** Source information follows **

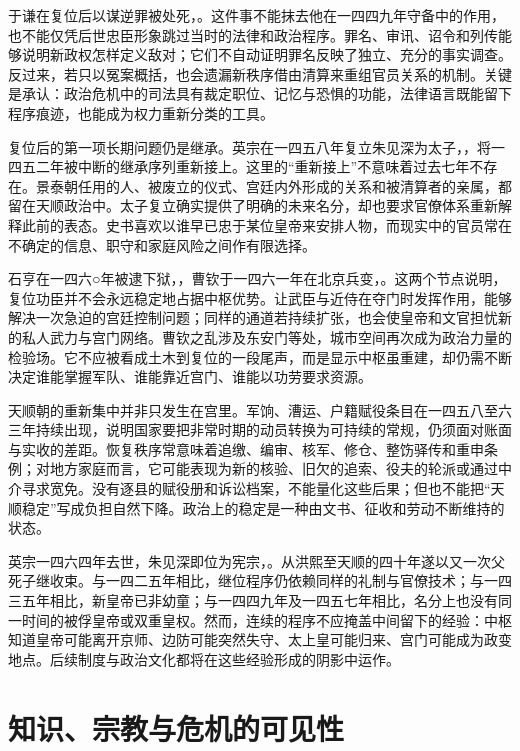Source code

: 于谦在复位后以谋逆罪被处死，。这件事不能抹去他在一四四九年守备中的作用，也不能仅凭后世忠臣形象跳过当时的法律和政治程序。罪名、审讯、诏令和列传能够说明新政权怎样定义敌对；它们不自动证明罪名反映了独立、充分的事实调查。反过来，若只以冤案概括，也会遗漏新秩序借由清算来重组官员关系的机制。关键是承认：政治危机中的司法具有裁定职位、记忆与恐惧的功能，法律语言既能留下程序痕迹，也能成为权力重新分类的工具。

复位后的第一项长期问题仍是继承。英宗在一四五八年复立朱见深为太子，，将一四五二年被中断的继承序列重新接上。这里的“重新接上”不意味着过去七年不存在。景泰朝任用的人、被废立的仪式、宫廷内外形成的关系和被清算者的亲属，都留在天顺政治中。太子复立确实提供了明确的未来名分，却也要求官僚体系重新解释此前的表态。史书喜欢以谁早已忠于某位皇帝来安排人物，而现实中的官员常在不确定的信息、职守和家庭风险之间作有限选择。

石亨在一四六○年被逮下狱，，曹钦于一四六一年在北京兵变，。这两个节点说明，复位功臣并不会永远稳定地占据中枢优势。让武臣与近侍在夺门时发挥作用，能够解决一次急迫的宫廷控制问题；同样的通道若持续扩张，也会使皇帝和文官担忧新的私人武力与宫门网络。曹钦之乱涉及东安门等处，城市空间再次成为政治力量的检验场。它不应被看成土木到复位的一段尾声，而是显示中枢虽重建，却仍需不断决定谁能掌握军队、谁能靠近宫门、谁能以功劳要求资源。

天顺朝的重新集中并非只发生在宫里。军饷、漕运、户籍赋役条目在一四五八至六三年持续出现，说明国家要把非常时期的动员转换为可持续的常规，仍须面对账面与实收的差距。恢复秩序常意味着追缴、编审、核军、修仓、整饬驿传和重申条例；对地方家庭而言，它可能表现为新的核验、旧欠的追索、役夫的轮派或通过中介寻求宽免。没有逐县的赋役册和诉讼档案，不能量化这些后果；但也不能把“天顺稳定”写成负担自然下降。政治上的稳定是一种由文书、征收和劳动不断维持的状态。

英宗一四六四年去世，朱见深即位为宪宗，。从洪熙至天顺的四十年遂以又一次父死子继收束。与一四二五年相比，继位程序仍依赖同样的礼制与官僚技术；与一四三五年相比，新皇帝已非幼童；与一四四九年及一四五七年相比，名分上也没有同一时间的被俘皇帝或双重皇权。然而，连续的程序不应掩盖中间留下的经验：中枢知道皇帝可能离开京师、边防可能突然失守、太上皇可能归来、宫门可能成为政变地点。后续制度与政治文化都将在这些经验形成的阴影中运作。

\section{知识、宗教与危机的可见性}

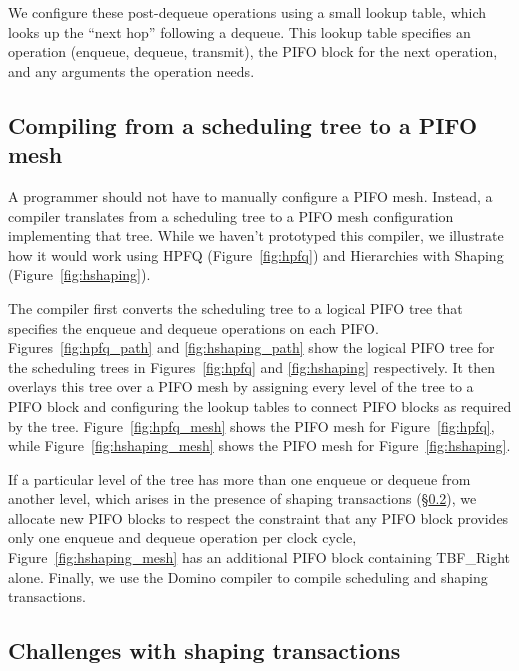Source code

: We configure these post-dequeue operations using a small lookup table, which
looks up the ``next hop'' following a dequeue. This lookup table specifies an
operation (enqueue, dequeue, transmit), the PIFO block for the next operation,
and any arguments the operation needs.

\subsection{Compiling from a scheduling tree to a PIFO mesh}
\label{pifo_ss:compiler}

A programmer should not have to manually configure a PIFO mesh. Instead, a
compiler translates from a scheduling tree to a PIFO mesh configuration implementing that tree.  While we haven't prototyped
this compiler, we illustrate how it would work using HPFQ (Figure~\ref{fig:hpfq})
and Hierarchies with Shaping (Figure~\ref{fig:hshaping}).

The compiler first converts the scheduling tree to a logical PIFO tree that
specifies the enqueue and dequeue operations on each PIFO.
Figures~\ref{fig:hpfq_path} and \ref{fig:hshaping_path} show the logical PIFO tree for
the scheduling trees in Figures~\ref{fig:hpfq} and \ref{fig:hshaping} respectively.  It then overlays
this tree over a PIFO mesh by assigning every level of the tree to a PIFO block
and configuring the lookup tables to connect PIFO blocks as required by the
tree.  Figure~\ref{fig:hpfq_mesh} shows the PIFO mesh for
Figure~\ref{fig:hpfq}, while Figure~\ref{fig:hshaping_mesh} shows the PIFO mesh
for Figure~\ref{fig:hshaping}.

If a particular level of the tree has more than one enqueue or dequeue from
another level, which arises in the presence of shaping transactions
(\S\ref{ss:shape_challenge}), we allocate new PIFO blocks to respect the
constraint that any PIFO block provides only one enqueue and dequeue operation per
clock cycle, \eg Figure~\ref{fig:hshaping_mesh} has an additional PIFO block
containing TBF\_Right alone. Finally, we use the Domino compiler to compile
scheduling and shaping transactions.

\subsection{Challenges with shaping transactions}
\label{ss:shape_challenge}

** End of Source information **

» **Task details**
Could you give the number of lines in the entries that contain the string "transactions"? Only the number, please.

» **Reply to the task**
3